*** Dataset content ***

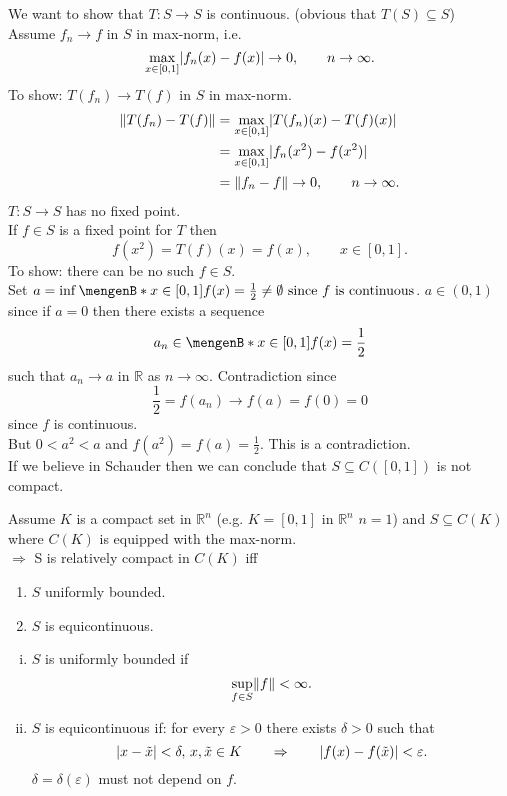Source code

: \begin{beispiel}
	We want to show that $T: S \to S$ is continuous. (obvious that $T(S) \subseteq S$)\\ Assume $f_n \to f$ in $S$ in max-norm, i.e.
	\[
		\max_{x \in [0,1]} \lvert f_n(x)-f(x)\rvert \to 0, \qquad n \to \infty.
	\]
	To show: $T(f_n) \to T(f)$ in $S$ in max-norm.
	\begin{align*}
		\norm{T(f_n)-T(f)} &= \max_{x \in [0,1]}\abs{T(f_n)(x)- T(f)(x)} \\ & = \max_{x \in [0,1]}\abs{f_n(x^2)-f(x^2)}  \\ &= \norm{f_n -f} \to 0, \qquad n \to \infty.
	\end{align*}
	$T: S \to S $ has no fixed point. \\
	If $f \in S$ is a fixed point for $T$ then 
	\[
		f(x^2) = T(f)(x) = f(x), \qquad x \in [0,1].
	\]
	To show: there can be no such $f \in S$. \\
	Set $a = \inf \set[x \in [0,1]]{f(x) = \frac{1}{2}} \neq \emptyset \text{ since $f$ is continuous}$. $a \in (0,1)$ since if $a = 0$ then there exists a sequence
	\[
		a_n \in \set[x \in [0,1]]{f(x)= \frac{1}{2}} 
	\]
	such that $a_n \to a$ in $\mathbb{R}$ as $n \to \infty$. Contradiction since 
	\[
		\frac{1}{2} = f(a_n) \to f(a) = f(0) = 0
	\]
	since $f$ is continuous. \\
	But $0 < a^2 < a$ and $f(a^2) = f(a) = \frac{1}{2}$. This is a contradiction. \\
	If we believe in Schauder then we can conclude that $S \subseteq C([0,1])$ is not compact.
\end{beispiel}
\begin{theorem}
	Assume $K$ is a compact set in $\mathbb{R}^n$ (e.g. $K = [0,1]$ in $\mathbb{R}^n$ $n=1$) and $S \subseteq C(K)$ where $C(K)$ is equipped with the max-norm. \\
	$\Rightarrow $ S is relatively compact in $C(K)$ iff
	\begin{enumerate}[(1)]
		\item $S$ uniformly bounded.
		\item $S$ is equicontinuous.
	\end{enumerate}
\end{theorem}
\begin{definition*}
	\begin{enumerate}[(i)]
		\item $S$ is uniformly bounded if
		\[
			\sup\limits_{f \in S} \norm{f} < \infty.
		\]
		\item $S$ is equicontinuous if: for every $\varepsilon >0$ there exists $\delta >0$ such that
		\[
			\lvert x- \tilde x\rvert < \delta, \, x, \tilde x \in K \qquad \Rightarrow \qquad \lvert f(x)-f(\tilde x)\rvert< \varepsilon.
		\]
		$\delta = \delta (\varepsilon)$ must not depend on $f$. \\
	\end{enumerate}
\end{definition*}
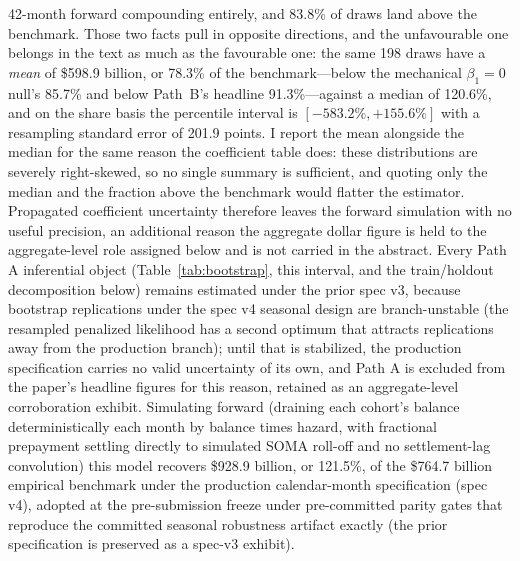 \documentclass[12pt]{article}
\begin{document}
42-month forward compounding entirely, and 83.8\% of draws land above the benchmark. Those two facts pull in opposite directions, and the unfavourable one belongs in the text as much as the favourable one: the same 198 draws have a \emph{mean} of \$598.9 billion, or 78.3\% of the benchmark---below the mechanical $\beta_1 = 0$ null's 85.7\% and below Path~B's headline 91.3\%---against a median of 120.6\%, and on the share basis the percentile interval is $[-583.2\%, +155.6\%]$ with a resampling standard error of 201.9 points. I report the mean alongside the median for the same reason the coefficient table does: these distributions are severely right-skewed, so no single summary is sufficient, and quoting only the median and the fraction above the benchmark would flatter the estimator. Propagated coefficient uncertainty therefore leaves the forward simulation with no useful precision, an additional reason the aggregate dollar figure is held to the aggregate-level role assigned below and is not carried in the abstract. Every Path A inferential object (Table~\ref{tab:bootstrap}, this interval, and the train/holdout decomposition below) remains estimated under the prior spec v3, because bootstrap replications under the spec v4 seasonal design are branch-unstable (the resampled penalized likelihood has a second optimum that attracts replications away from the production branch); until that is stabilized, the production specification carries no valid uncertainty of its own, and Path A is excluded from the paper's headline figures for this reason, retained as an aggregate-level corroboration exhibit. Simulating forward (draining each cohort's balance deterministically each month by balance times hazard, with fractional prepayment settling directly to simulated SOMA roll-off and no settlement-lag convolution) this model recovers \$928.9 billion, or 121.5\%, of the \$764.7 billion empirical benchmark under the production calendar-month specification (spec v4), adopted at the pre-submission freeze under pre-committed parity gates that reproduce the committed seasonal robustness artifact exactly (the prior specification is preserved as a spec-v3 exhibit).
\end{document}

*** End of Dataset content ***

- Your task -
Your answer should be the lines from the one containing "42-month forward compounding" to the end of the entries above, restated exactly and alone.

- Response for this exercise -
42-month forward compounding entirely, and 83.8\% of draws land above the benchmark. Those two facts pull in opposite directions, and the unfavourable one belongs in the text as much as the favourable one: the same 198 draws have a \emph{mean} of \$598.9 billion, or 78.3\% of the benchmark---below the mechanical $\beta_1 = 0$ null's 85.7\% and below Path~B's headline 91.3\%---against a median of 120.6\%, and on the share basis the percentile interval is $[-583.2\%, +155.6\%]$ with a resampling standard error of 201.9 points. I report the mean alongside the median for the same reason the coefficient table does: these distributions are severely right-skewed, so no single summary is sufficient, and quoting only the median and the fraction above the benchmark would flatter the estimator. Propagated coefficient uncertainty therefore leaves the forward simulation with no useful precision, an additional reason the aggregate dollar figure is held to the aggregate-level role assigned below and is not carried in the abstract. Every Path A inferential object (Table~\ref{tab:bootstrap}, this interval, and the train/holdout decomposition below) remains estimated under the prior spec v3, because bootstrap replications under the spec v4 seasonal design are branch-unstable (the resampled penalized likelihood has a second optimum that attracts replications away from the production branch); until that is stabilized, the production specification carries no valid uncertainty of its own, and Path A is excluded from the paper's headline figures for this reason, retained as an aggregate-level corroboration exhibit. Simulating forward (draining each cohort's balance deterministically each month by balance times hazard, with fractional prepayment settling directly to simulated SOMA roll-off and no settlement-lag convolution) this model recovers \$928.9 billion, or 121.5\%, of the \$764.7 billion empirical benchmark under the production calendar-month specification (spec v4), adopted at the pre-submission freeze under pre-committed parity gates that reproduce the committed seasonal robustness artifact exactly (the prior specification is preserved as a spec-v3 exhibit).
\end{document}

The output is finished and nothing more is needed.